(Saved data entries)

※ ※ ※

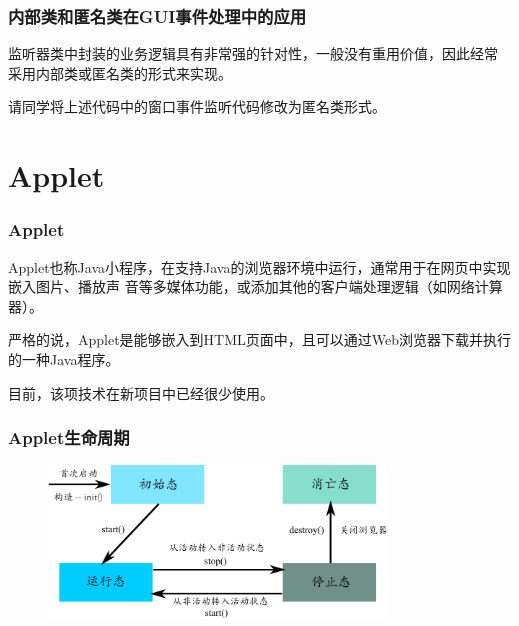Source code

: \begin{frame}[fragile] %
  \frametitle{内部类和匿名类在GUI事件处理中的应用}

  监听器类中封装的业务逻辑具有非常强的针对性，一般没有重用价值，因此经常
  采用内部类或匿名类的形式来实现。


  
  {\kai\Red 请同学将上述代码中的窗口事件监听代码修改为匿名类形式。}

\end{frame}

\section{Applet}

\begin{frame}[fragile] %
  \frametitle{Applet}

  
  Applet也称Java小程序，在支持Java的浏览器环境中运行，通常用于在网页中实现嵌入图片、播放声
  音等多媒体功能，或添加其他的客户端处理逻辑（如网络计算器）。

  {\hei 严格的说，Applet是能够嵌入到HTML页面中，且可以通过Web浏览器下载并执行的一种Java程序。}

  目前，该项技术在新项目中已经很少使用。

\end{frame}

\begin{frame}[fragile] 
  \frametitle{Applet生命周期}

  \begin{figure}
    \centering
    \includegraphics[width=0.8\textwidth]{figures/fig05.pdf}
  \end{figure}
\end{frame}


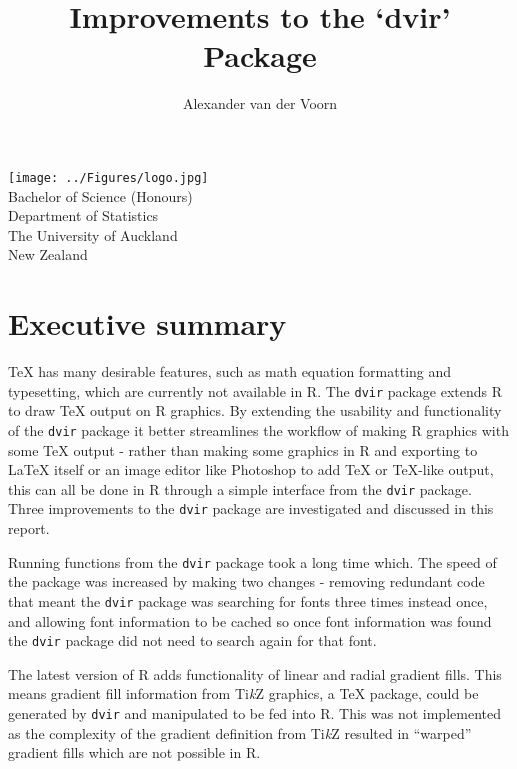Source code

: \documentclass[]{article}
\title{Improvements to the `dvir' Package}
\author{Alexander van der Voorn}
\date{}
\begin{document}
\maketitle

\newcommand*\Tikz{\textup{Ti\textit kZ}}

\begin{center}

\vspace{8cm}
\texttt{[image: ../Figures/logo.jpg]}\\
\vspace{1cm}
Bachelor of Science (Honours)\\
Department of Statistics\\
The University of Auckland\\
New Zealand

\end{center}

\newpage

\tableofcontents

\newpage{}

\section{Executive summary}\label{executive-summary}

\TeX{} has many desirable features, such as math equation formatting and
typesetting, which are currently not available in R. The \texttt{dvir}
package extends R to draw \TeX{} output on R graphics. By extending the
usability and functionality of the \texttt{dvir} package it better
streamlines the workflow of making R graphics with some \TeX{} output -
rather than making some graphics in R and exporting to \LaTeX{} itself
or an image editor like Photoshop to add \TeX{} or \TeX{}-like output,
this can all be done in R through a simple interface from the
\texttt{dvir} package. Three improvements to the \texttt{dvir} package
are investigated and discussed in this report.

Running functions from the \texttt{dvir} package took a long time which.
The speed of the package was increased by making two changes - removing
redundant code that meant the \texttt{dvir} package was searching for
fonts three times instead once, and allowing font information to be
cached so once font information was found the \texttt{dvir} package did
not need to search again for that font.

The latest version of R adds functionality of linear and radial gradient
fills. This means gradient fill information from \Tikz{} graphics, a
\TeX{} package, could be generated by \texttt{dvir} and manipulated to
be fed into R. This was not implemented as the complexity of the
gradient definition from \Tikz{} resulted in ``warped'' gradient fills
which are not possible in R.
\end{document}
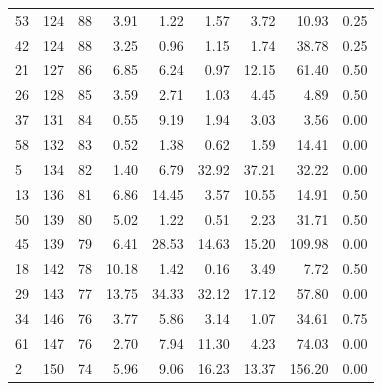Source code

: \begin{tabular}{@{}l r r r r r r r l@{}}
53 & 124 & 88 & 3.91 & 1.22 & 1.57 & 3.72 & 10.93 & 0.25 \\
42 & 124 & 88 & 3.25 & 0.96 & 1.15 & 1.74 & 38.78 & 0.25 \\
21 & 127 & 86 & 6.85 & 6.24 & 0.97 & 12.15 & 61.40 & 0.50 \\
26 & 128 & 85 & 3.59 & 2.71 & 1.03 & 4.45 & 4.89 & 0.50 \\
37 & 131 & 84 & 0.55 & 9.19 & 1.94 & 3.03 & 3.56 & 0.00 \\
58 & 132 & 83 & 0.52 & 1.38 & 0.62 & 1.59 & 14.41 & 0.00 \\
5 & 134 & 82 & 1.40 & 6.79 & 32.92 & 37.21 & 32.22 & 0.00 \\
13 & 136 & 81 & 6.86 & 14.45 & 3.57 & 10.55 & 14.91 & 0.50 \\
50 & 139 & 80 & 5.02 & 1.22 & 0.51 & 2.23 & 31.71 & 0.50 \\
45 & 139 & 79 & 6.41 & 28.53 & 14.63 & 15.20 & 109.98 & 0.00 \\
18 & 142 & 78 & 10.18 & 1.42 & 0.16 & 3.49 & 7.72 & 0.50 \\
29 & 143 & 77 & 13.75 & 34.33 & 32.12 & 17.12 & 57.80 & 0.00 \\
34 & 146 & 76 & 3.77 & 5.86 & 3.14 & 1.07 & 34.61 & 0.75 \\
61 & 147 & 76 & 2.70 & 7.94 & 11.30 & 4.23 & 74.03 & 0.00 \\
2 & 150 & 74 & 5.96 & 9.06 & 16.23 & 13.37 & 156.20 & 0.00 \\
\bottomrule
\end{tabular}
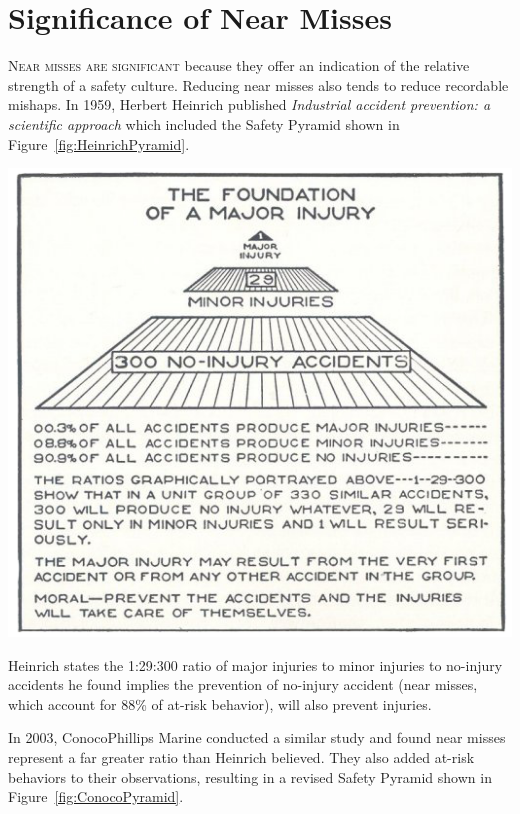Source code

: \documentclass{tufte-handout}
\begin{document}
	\section{Significance of Near Misses}\label{sec:SignificanceNearMiss}
	\textsc{Near misses are significant} because they offer an indication of the relative strength of a safety culture.  Reducing near misses also tends to reduce recordable mishaps.  In 1959, Herbert Heinrich published \textit{Industrial accident prevention: a scientific approach} which included the Safety Pyramid shown in Figure~\ref{fig:HeinrichPyramid}.  
	\begin{marginfigure}
		\includegraphics[width=\linewidth]{HeinrichPyramid}
		\caption{Heinrich states the 1:29:300 ratio of major injuries to minor injuries to no-injury accidents he found implies the prevention of no-injury accident (near misses, which account for 88\% of at-risk behavior), will also prevent injuries.}
		\label{fig:HeinrichPyramid}
	\end{marginfigure}
	In 2003, ConocoPhillips Marine conducted a similar study and found near misses represent a far greater ratio than Heinrich believed.  They also added at-risk behaviors to their observations, resulting in a revised Safety Pyramid shown in Figure~\ref{fig:ConocoPyramid}.
\end{document}
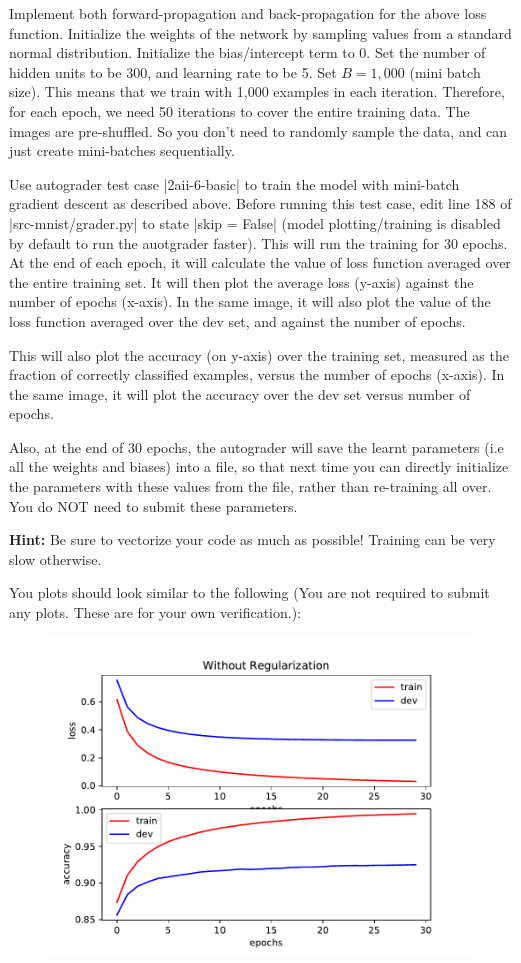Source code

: \item {} 

Implement both forward-propagation and back-propagation for the above loss function.
Initialize the weights of the network by sampling values from a standard normal
distribution. Initialize the bias/intercept term to 0.
Set the number of hidden units to be 300, and learning rate to be 5. Set $B = 1,000$
(mini batch size). This means that we train with 1,000 examples in each iteration.
Therefore, for each epoch, we need 50 iterations to cover the entire training data.
The images are pre-shuffled. So you don't need to randomly sample the data, and can
just create mini-batches sequentially.

Use autograder test case |2aii-6-basic| to train the model with mini-batch gradient descent
as described above. Before running this test case, edit line 188 of |src-mnist/grader.py| to state |skip = False| (model plotting/training is disabled by default to run the auotgrader faster). This will run the training for 30 epochs. At the end of each epoch, it will calculate
the value of loss function averaged over the entire training set.  It will then plot the average loss (y-axis) against the number of epochs (x-axis). In the same image, it will also plot the value of the loss function averaged over the dev set, and against the number of epochs.

This will also plot the accuracy (on y-axis) over the training set,
measured as the fraction of correctly classified examples, versus the number of epochs
(x-axis). In the same image, it will plot the accuracy over the dev set versus number of epochs.

Also, at the end of 30 epochs, the autograder will save the learnt parameters (i.e all the weights and biases)
into a file, so that next time you can directly initialize the parameters with
these values from the file, rather than re-training all over. You do NOT need to
submit these parameters.

\textbf{Hint:} Be sure to vectorize your code as much as possible! Training can be
very slow otherwise.

\clearpage\newpage

You plots should look similar to the following (You are not required to submit any plots.  These are for your own verification.):

\begin{figure}[H]
    \centering
    \includegraphics[scale=0.75]{02-mnist/baseline.pdf}
\end{figure}
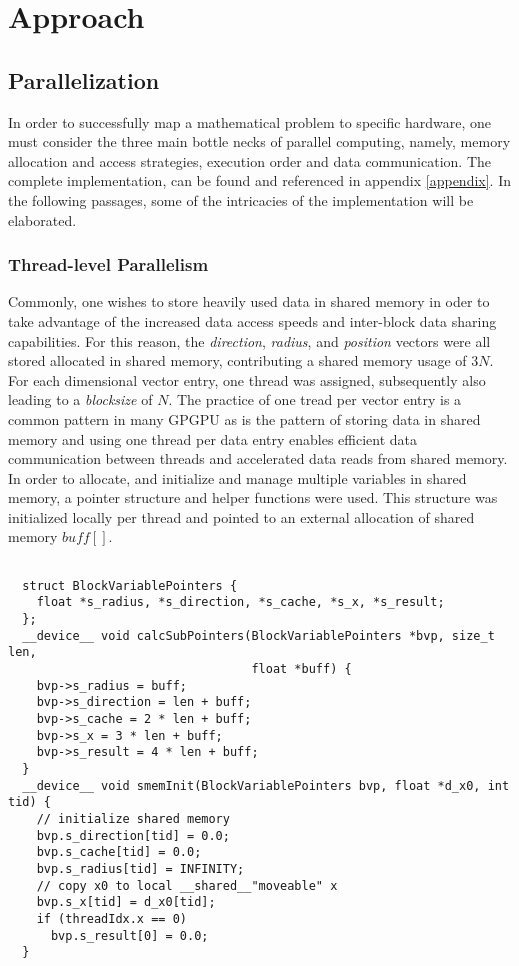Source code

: \chapter{Approach}
\label{chapter:approach}
\section{Parallelization}
In order to successfully map a mathematical problem to specific hardware, one must
consider the three main bottle necks of parallel computing, namely,
memory allocation and access strategies, execution order and data communication.
The complete implementation, can be found and referenced in appendix \ref{appendix}.
In the following passages, some of the intricacies of the implementation will be
elaborated.

\subsection{Thread-level Parallelism}\label{tlp}
Commonly, one wishes to store heavily used data in shared memory in oder to
take advantage of the increased data access speeds and inter-block data sharing
capabilities.  For this reason, the \textit{direction}, \textit{radius}, and \textit{position}
vectors were all stored allocated in shared memory, contributing a shared memory usage of%
$3N$.  For each dimensional vector entry, one thread was assigned, subsequently
also leading to a \textit{blocksize} of $N$.  The practice of one tread per vector
entry is a common pattern in many \Gls{GPGPU} as is the pattern of storing data in shared
memory and using one thread per data entry enables efficient data communication
between threads and accelerated data reads from shared memory. In order to allocate,
and initialize and manage multiple variables in shared memory, a pointer structure and helper functions
were used.  This structure was initialized locally per thread and pointed to an
external allocation of shared memory $buff[ ]$.

\begin{lstlisting}[caption="src/wos\_native.cuh",label=BlockVariablePointers]

  struct BlockVariablePointers {
    float *s_radius, *s_direction, *s_cache, *s_x, *s_result;
  };
  __device__ void calcSubPointers(BlockVariablePointers *bvp, size_t len,
                                  float *buff) {
    bvp->s_radius = buff;
    bvp->s_direction = len + buff;
    bvp->s_cache = 2 * len + buff;
    bvp->s_x = 3 * len + buff;
    bvp->s_result = 4 * len + buff;
  }
  __device__ void smemInit(BlockVariablePointers bvp, float *d_x0, int tid) {
    // initialize shared memory
    bvp.s_direction[tid] = 0.0;
    bvp.s_cache[tid] = 0.0;
    bvp.s_radius[tid] = INFINITY;
    // copy x0 to local __shared__"moveable" x
    bvp.s_x[tid] = d_x0[tid];
    if (threadIdx.x == 0)
      bvp.s_result[0] = 0.0;
  }
\end{lstlisting}

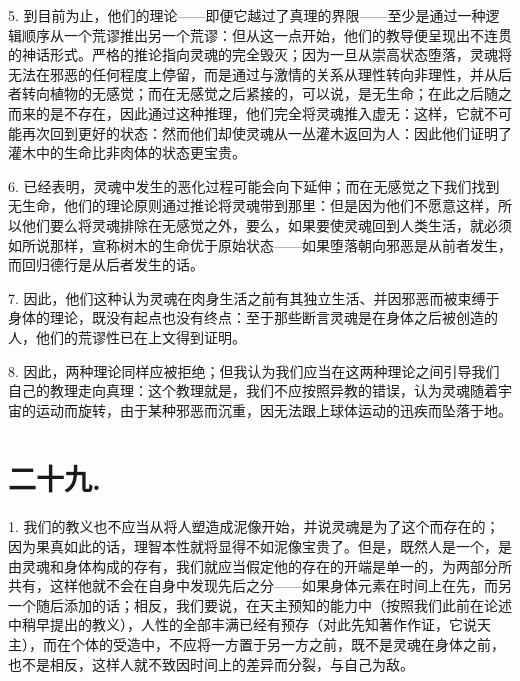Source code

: 5. 到目前为止，他们的理论——即便它越过了真理的界限——至少是通过一种逻辑顺序从一个荒谬推出另一个荒谬：但从这一点开始，他们的教导便呈现出不连贯的神话形式。严格的推论指向灵魂的完全毁灭；因为一旦从崇高状态堕落，灵魂将无法在邪恶的任何程度上停留，而是通过与激情的关系从理性转向非理性，并从后者转向植物的无感觉；而在无感觉之后紧接的，可以说，是无生命；在此之后随之而来的是不存在，因此通过这种推理，他们完全将灵魂推入虚无：这样，它就不可能再次回到更好的状态：然而他们却使灵魂从一丛灌木返回为人：因此他们证明了灌木中的生命比非肉体的状态更宝贵。\par

6. 已经表明，灵魂中发生的恶化过程可能会向下延伸；而在无感觉之下我们找到无生命，他们的理论原则通过推论将灵魂带到那里：但是因为他们不愿意这样，所以他们要么将灵魂排除在无感觉之外，要么，如果要使灵魂回到人类生活，就必须如所说那样，宣称树木的生命优于原始状态——如果堕落朝向邪恶是从前者发生，而回归德行是从后者发生的话。\par

7. 因此，他们这种认为灵魂在肉身生活之前有其独立生活、并因邪恶而被束缚于身体的理论，既没有起点也没有终点：至于那些断言灵魂是在身体之后被创造的人，他们的荒谬性已在上文得到证明。\par

8. 因此，两种理论同样应被拒绝；但我认为我们应当在这两种理论之间引导我们自己的教理走向真理：这个教理就是，我们不应按照异教的错误，认为灵魂随着宇宙的运动而旋转，由于某种邪恶而沉重，因无法跟上球体运动的迅疾而坠落于地。\par


\section{二十九. }

1. 我们的教义也不应当从将人塑造成泥像开始，并说灵魂是为了这个而存在的；因为果真如此的话，理智本性就将显得不如泥像宝贵了。但是，既然人是一个，是由灵魂和身体构成的存有，我们就应当假定他的存在的开端是单一的，为两部分所共有，这样他就不会在自身中发现先后之分——如果身体元素在时间上在先，而另一个随后添加的话；相反，我们要说，在天主预知的能力中（按照我们此前在论述中稍早提出的教义），人性的全部丰满已经有预存（对此先知著作作证，它说天主），而在个体的受造中，不应将一方置于另一方之前，既不是灵魂在身体之前，也不是相反，这样人就不致因时间上的差异而分裂，与自己为敌。\par


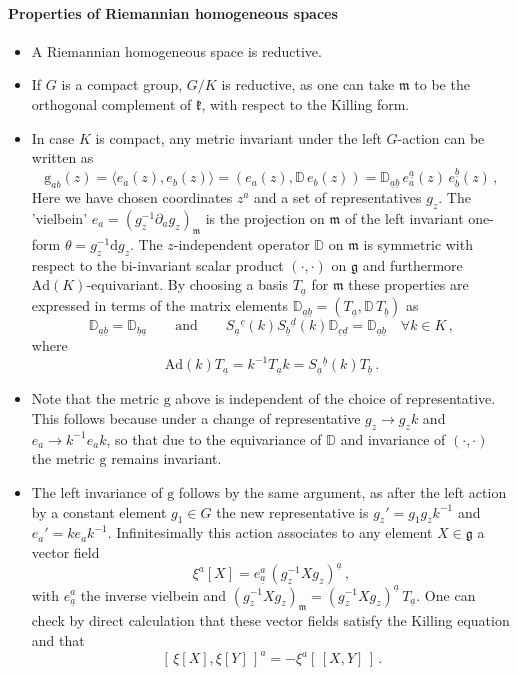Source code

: \documentclass[11pt,a4paper]{article}
\def\ua{{\underline{a}}}
\def\ub{{\underline{b}}}
\def\uc{{\underline{c}}}
\def\ud{{\underline{d}}}
\def\rg{{\mathrm{g}}}
\def\rd{{\mathrm{d}}}
\def\Ad{{\mathrm{Ad}}}
\def\Dperp{{\mathbb{D}}}
\begin{document}
    \paragraph{Properties of Riemannian homogeneous spaces} 
    \begin{itemize}
    	\item A Riemannian homogeneous space is reductive.
    	\item If $G$ is a compact group, $G/K$ is reductive, as one can take $\mathfrak{m}$ to be the orthogonal complement of $\mathfrak{k}$, with respect to the Killing form.
    	\item In case $K$ is compact, any metric invariant under the left $G$-action can be written as
    	\begin{equation}
    	\rg_{ab}(z)=\langle e_a(z),e_b(z)\rangle=(e_a(z),\Dperp\, e_b(z))=\Dperp_{\ua\ub}\,e_a^\ua(z)\,e_b^\ub(z)\,,\label{appmetric}
    	\end{equation}
    	Here we have chosen coordinates $z^a$ and a set of representatives $g_z$. The 'vielbein' $e_a=(g_z^{-1}\partial_a g_z)_\mathfrak{m}$ is the projection on $\mathfrak{m}$ of the left invariant one-form $\theta=g_z^{-1}\rd g_z$. The $z$-independent operator $\Dperp$ on $\mathfrak{m}$ is symmetric with respect to the bi-invariant scalar product $(\cdot,\cdot)$ on $\mathfrak{g}$ and furthermore $\Ad(K)$-equivariant. By choosing a basis $T_\ua$ for $\mathfrak{m}$ these properties are expressed in terms of the matrix elements $\Dperp_{\ua\ub}=(T_\ua,\Dperp\,T_\ub)$ as
    	\begin{equation}
    	\mathbb{D}_{\ua\ub}=\mathbb{D}_{\ub\ua}\qquad\mbox{and}\qquad S_{\ua}{}^{\uc}(k)S_{\ub}{}^{\ud}(k)\mathbb{D}_{\uc\ud}=\mathbb{D}_{\ua\ub}\quad\forall k\in K\,,\label{Dtransf}
    	\end{equation}
    	where
    	\begin{equation}
    	\Ad(k)T_\ua=k^{-1}T_\ua k=S_{\ua}{}^{\ub}(k)T_\ub\,.
    	\end{equation}
    	\item Note that the metric $\rg$ above is independent of the choice of representative. This follows because under a change of representative $g_z\rightarrow g_z k$ and $e_a\rightarrow k^{-1}e_ak$, so that due to the equivariance of $\Dperp$ and invariance of $(\cdot,\cdot)$ the metric $\rg$ remains invariant.
    	\item The left invariance of $\rg$ follows by the same argument, as after the left action by a constant element $g_1\in G$ the new representative is $g_z'=g_1 g_z k^{-1}$ and $e_a'=ke_ak^{-1}$. Infinitesimally this action associates to any element $X\in \mathfrak{g}$ a vector field
    	\begin{equation}
    	\xi^a[X]=e^a_\ua\,(g_z^{-1}Xg_z)^\ua\,,
    	\end{equation}
    	with $e^a_\ua$ the inverse vielbein and  $(g_z^{-1}Xg_z)_\mathfrak{m}=(g_z^{-1}Xg_z)^\ua\,T_\ua$. One can check by direct calculation that these vector fields satisfy the Killing equation and that
    	\begin{equation}
    	\left[\,\xi[X],\xi[Y]\,\right]^a=-\xi^a\left[\,[X,Y]\,\right]\,.
    	\end{equation}
    	

\end{itemize}
\end{document}
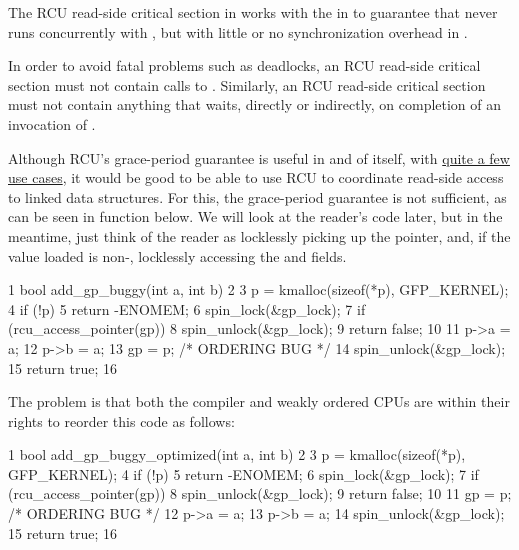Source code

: The RCU read-side critical section in  works with
the  in  to guarantee that
 never runs concurrently with , but with
little or no synchronization overhead in .

\QuickQuizEnd

In order to avoid fatal problems such as deadlocks, an RCU read-side
critical section must not contain calls to .
Similarly, an RCU read-side critical section must not contain anything
that waits, directly or indirectly, on completion of an invocation of
.

Although RCU's grace-period guarantee is useful in and of itself, with
\href{https://lwn.net/Articles/573497/}{quite a few use cases}, it would
be good to be able to use RCU to coordinate read-side access to linked
data structures.
For this, the grace-period guarantee is not sufficient,
as can be seen in function  below.
We will look at the
reader's code later, but in the meantime, just think of the reader as
locklessly picking up the  pointer, and, if the value loaded is
non-, locklessly accessing the  and  fields.

\begin{VerbatimN}
       1 bool add_gp_buggy(int a, int b)
       2 {
       3   p = kmalloc(sizeof(*p), GFP_KERNEL);
       4   if (!p)
       5     return -ENOMEM;
       6   spin_lock(&gp_lock);
       7   if (rcu_access_pointer(gp)) {
       8     spin_unlock(&gp_lock);
       9     return false;
      10   }
      11   p->a = a;
      12   p->b = a;
      13   gp = p; /* ORDERING BUG */
      14   spin_unlock(&gp_lock);
      15   return true;
      16 }
\end{VerbatimN}

The problem is that both the compiler and weakly ordered CPUs are within
their rights to reorder this code as follows:

\begin{VerbatimN}
       1 bool add_gp_buggy_optimized(int a, int b)
       2 {
       3   p = kmalloc(sizeof(*p), GFP_KERNEL);
       4   if (!p)
       5     return -ENOMEM;
       6   spin_lock(&gp_lock);
       7   if (rcu_access_pointer(gp)) {
       8     spin_unlock(&gp_lock);
       9     return false;
      10   }
      11   gp = p; /* ORDERING BUG */
      12   p->a = a;
      13   p->b = a;
      14   spin_unlock(&gp_lock);
      15   return true;
      16 }
\end{VerbatimN}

※ ※ ※

* **Required work**
Provide the count of lines holding the word "versus" in these entries, and no other words.

* **Written answer**
2